## Items from a dataset
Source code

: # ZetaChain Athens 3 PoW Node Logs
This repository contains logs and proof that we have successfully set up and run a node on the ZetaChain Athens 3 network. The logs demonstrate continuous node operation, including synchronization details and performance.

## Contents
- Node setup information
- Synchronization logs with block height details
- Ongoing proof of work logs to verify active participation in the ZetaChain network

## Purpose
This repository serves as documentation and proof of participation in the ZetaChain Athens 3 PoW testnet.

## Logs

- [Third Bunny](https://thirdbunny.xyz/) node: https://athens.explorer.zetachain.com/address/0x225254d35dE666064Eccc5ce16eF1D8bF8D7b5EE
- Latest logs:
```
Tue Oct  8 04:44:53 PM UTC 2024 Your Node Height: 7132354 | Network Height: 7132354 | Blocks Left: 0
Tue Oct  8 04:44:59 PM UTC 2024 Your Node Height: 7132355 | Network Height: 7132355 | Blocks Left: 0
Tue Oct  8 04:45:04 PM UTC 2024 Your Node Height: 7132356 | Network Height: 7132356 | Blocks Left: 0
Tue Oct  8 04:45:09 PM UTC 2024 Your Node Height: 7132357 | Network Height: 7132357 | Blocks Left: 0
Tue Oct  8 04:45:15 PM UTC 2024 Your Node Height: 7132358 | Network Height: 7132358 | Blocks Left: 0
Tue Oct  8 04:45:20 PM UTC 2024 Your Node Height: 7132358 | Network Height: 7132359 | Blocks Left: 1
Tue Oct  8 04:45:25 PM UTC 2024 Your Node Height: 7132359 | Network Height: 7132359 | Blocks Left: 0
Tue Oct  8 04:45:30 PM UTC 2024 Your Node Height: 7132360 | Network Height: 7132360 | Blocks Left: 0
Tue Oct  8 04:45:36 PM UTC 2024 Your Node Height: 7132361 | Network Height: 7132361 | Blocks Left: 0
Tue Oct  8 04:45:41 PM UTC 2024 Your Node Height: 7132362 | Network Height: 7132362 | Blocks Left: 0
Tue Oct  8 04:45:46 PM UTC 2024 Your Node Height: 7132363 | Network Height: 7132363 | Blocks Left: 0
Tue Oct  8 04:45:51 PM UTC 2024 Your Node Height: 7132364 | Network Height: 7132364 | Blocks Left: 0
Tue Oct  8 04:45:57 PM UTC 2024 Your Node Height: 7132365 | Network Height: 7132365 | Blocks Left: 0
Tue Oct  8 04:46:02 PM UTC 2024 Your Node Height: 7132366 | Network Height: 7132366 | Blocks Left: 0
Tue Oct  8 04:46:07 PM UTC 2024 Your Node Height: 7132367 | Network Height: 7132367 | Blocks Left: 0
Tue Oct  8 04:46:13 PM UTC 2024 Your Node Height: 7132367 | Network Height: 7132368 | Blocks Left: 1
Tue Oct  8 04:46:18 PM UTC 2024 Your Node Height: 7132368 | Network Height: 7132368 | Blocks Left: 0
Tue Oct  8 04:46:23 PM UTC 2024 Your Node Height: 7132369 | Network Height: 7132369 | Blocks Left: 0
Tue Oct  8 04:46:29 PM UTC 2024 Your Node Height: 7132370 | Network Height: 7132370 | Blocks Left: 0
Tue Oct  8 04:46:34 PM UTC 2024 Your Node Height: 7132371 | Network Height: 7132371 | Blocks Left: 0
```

## REQUIREMENT
Copy every line above in which the string "repository" shows up.

## ANSWER BOX
This repository contains logs and proof that we have successfully set up and run a node on the ZetaChain Athens 3 network. The logs demonstrate continuous node operation, including synchronization details and performance.
This repository serves as documentation and proof of participation in the ZetaChain Athens 3 PoW testnet.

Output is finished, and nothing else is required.